Abstract

Wireless communication has undergone a significant growth to meet the unexpected demand of wireless data traffic over the past two decades. As manifested by the revolution of the third and fourth generations and long-term evolution advanced (LTE-A), engineers and researchers have been devoted to the development of the next-generation (5G) wireless solutions to meet the anticipated demand of 2020. To this end, cooperative relay communication has been introduced as an enabling technology to increase the throughput and extend the coverage of the broadband wireless networks. Decode-and-forward (DF) has been known as an effective cooperative relaying strategy for its outstanding features. On the other hand, merging massive multi-input-multi-output (MIMO) with cooperative DF relay is considered as a key technology for 5G wireless networks to improve the quality-of-service (QoS) in a cost-effective manner.
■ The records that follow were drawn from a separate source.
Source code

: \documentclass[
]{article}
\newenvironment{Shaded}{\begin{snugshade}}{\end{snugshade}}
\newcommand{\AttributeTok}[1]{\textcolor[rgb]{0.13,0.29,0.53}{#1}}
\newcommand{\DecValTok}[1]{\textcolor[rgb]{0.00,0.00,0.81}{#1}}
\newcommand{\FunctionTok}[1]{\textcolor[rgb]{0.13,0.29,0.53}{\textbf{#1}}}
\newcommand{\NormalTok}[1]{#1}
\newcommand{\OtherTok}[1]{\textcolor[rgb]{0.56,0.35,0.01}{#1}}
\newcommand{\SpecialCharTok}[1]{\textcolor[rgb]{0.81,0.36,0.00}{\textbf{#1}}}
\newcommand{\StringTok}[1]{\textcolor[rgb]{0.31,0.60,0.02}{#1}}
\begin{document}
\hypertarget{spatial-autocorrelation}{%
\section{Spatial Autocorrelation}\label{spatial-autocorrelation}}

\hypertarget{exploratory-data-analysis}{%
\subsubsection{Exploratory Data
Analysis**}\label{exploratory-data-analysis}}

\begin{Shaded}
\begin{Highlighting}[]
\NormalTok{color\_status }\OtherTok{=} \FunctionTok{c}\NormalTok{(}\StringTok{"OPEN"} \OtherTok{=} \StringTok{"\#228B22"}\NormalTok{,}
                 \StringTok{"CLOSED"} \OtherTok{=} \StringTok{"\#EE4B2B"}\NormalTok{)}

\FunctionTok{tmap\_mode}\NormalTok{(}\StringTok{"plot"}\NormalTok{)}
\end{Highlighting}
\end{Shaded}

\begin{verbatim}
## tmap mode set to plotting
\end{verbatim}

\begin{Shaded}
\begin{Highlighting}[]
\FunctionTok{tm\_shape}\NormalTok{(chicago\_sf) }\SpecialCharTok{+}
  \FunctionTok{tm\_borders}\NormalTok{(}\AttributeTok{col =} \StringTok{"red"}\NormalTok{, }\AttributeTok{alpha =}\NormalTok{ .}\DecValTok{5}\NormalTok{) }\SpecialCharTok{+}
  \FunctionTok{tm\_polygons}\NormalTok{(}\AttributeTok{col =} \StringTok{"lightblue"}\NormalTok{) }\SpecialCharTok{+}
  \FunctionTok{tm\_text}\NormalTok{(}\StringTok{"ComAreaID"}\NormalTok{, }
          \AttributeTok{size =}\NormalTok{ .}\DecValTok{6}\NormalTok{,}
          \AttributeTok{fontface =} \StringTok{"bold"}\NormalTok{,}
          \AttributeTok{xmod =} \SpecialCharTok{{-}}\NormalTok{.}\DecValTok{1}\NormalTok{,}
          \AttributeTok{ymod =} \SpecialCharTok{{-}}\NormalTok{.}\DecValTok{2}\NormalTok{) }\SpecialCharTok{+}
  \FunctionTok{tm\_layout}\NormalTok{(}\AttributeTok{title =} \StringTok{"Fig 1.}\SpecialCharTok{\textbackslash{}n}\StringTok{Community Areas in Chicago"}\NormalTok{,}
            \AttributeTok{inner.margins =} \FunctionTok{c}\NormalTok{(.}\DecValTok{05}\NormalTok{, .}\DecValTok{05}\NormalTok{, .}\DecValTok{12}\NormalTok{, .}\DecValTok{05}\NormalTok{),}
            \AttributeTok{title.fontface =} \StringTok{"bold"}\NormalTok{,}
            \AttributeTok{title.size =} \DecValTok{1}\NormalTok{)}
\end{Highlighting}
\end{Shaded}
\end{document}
The objective of this thesis is to establish and solve a power allocation optimization problem for energy efficient multi-pair DF relay systems integrated with massive MIMO.

The first part of the thesis is focused on a constrained optimization problem to minimize the total transmit power for each transmission phase of the DF relay. Due to the non-convexity characteristic, the objective function is approximated as a convex function by means of complementary geometric programming (CGP) which is then solved by a sequence of geometric programming (GP). A lower bound of average SINR is also introduced by adopting the MMSE channel state information (CSI) to relax the constraint functions in the standard GP form. Finally, we proposed a homotopy or continuation method based algorithm to solve the optimization problem via popular CVX optimization toolbox. MATLAB simulations are conducted to validate the proposed algorithm.

In the second part, another optimization problem is presented for the entire two-hop transmission of the DF relay to improve the global energy efficiency (GEE) under different channel conditions. Here, we estimate the channel by maximum likelihood (ML) criterion and investigate a closed-form expression of GEE. Further, GEE is approximated in a convex form by applying CGP due to the difficulty arising from the non-convexity and a lower bound of the average SINR expression is also derived to relax the constraint functions in the GP problem. Numerical results showing a detailed comparison of GEE under ML and MMSE channel estimation conditions and the performance improvement from the proposed algorithm are provided.